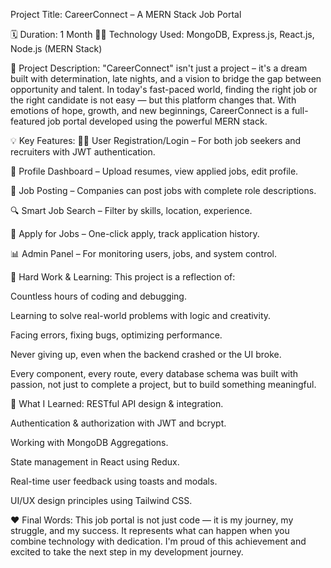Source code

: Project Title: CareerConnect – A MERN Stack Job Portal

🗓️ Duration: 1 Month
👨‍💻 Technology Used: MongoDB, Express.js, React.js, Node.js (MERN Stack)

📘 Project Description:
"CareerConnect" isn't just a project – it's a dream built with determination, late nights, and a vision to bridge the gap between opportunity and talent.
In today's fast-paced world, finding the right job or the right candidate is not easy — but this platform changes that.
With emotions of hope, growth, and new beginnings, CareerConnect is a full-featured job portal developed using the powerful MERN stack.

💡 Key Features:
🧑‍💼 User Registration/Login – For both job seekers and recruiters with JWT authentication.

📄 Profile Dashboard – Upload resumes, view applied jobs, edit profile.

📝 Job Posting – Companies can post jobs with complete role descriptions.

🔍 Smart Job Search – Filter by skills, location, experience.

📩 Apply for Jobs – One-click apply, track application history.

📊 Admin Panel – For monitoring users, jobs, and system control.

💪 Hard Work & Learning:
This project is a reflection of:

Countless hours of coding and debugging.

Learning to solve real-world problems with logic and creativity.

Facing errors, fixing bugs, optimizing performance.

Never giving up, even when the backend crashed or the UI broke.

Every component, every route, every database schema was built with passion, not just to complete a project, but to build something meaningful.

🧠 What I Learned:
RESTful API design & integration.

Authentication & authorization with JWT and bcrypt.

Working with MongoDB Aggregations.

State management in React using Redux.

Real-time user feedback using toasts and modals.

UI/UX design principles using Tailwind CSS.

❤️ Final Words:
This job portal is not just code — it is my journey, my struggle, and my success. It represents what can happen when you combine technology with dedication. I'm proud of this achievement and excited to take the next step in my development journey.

-----

> Try it
In the entries above, find the line holding "Facing errors, fixing" and the line holding "RESTful API design & integration.", then retype exactly those two lines and every line between them, and nothing else.

> Solution to the exercise
Facing errors, fixing bugs, optimizing performance.

Never giving up, even when the backend crashed or the UI broke.

Every component, every route, every database schema was built with passion, not just to complete a project, but to build something meaningful.

🧠 What I Learned:
RESTful API design & integration.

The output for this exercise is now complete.